Though one may not realize it, people interact with embedded processor technology hundreds of times throughout the day – whether it’s getting cash from the ATM, checking out at the grocery store or stopping at a red light on the road – all of these devices are powered by an embedded processor. With these everyday experiences becoming increasingly connected, there are endless possibilities for innovative devices adjacent to the PC with Intel technology inside in areas such as transportation, retail and digital signage, health and wellness and communications.
Powering many of the intelligent devices in these market segments are technology solutions from Intel’s Embedded and Communications Group (ECG), led by Ton Steenman, vice president and general manager.
Recently I traveled to San Francisco with Steenman to meet with a small group of reporters and discuss the success and growth opportunity for Intel’s embedded business.
With over $1 billion dollars in annual revenue, Steenman predicts sales to grow at a rate of over 25 percent per year over the next three years – a rate faster than the embedded market overall. Much of this growth he attributed to design wins secured over the last few years that are just now coming to fruition due to the long lead time for devices hitting the market in the embedded space.
Steenman also believes that working directly with leading brands to discover challenges the various market segments are facing, Intel is able to showcase the innovative ways in which technology can be integrated to develop a compelling solution to solve their business problems. A terrific example of this model coming to life is the adiVERSE virtual footwear wall developed with adidas. Using Intel technology adiVERSE allows adidas to offer shoppers their entire shoe collection within the confines of a traditional retail wall space. View the demo here.

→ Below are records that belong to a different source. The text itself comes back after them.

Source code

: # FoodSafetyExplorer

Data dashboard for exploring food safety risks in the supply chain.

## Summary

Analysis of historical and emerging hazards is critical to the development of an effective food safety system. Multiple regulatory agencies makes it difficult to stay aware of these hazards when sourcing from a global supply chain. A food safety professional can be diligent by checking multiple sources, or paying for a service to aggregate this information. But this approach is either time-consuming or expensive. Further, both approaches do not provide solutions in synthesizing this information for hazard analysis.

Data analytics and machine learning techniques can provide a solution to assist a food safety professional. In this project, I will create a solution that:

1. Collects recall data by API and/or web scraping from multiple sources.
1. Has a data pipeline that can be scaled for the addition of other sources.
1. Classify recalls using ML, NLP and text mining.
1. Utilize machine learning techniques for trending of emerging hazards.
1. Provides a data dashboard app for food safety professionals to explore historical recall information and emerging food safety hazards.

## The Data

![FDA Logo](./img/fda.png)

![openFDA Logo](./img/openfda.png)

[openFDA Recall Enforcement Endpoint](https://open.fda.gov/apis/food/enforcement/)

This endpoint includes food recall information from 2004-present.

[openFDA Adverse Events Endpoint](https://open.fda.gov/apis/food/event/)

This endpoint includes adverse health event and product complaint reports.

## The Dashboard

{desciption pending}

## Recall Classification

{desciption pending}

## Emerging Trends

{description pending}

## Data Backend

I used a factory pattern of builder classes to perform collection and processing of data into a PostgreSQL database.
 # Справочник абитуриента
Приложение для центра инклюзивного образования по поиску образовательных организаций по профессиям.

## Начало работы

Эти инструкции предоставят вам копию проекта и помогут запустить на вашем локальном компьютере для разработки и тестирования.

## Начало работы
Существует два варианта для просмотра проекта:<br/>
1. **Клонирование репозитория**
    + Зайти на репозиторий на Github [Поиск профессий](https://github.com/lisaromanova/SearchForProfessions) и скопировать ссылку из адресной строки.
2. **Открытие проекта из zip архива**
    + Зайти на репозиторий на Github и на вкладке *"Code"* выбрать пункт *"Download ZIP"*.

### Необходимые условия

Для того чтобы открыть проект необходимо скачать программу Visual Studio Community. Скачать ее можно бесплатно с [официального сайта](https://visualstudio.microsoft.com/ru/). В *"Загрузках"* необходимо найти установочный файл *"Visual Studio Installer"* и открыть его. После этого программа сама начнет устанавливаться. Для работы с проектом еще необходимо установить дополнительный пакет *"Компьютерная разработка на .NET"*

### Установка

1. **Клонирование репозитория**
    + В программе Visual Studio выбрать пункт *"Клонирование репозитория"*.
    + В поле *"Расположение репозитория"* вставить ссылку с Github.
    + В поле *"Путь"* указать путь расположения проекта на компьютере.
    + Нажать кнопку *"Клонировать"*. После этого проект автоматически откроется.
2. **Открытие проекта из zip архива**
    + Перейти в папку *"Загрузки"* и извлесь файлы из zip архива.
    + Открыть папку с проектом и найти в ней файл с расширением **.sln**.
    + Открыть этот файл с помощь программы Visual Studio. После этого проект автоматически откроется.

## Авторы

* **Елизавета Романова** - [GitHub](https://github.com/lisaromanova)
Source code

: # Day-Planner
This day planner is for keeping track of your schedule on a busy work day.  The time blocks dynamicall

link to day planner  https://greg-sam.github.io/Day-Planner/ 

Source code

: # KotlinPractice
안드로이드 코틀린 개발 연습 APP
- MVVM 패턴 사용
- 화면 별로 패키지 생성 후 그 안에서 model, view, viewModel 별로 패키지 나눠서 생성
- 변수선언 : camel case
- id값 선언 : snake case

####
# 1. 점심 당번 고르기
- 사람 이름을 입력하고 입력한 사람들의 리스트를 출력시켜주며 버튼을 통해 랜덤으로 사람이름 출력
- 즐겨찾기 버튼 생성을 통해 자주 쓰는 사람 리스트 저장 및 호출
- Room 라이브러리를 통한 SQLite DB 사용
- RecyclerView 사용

Additionally, by offering a scalable product line from the low power Intel Atom processor family, to the Intel Coreand Intel Xeon families, the embedded group is able to meet the wide range of needs. Though Intel Core and Intel Xeon represent over 40 percent of the group’s sales today, Steenman predicts the Intel Atom processor becoming 50 percent of volume growth within the next five years.
Enabling innovation in this space from intelligent farm tractors and autonomous robots, the Intel Atom processor has quickly become the fastest ramping product in Intel’s embedded history with over 5,400 design engagements – over 60 percent of those being conversions from a different architecture.
By bringing these innovative products and technology to the marketplace Intel’s embedded solutions aim to enrich our lives by putting intelligence into billions of devices that can be connected, secured and managed – creating a world embedded with innovation. So tell me, how could innovative Intel technology help you in your everyday life?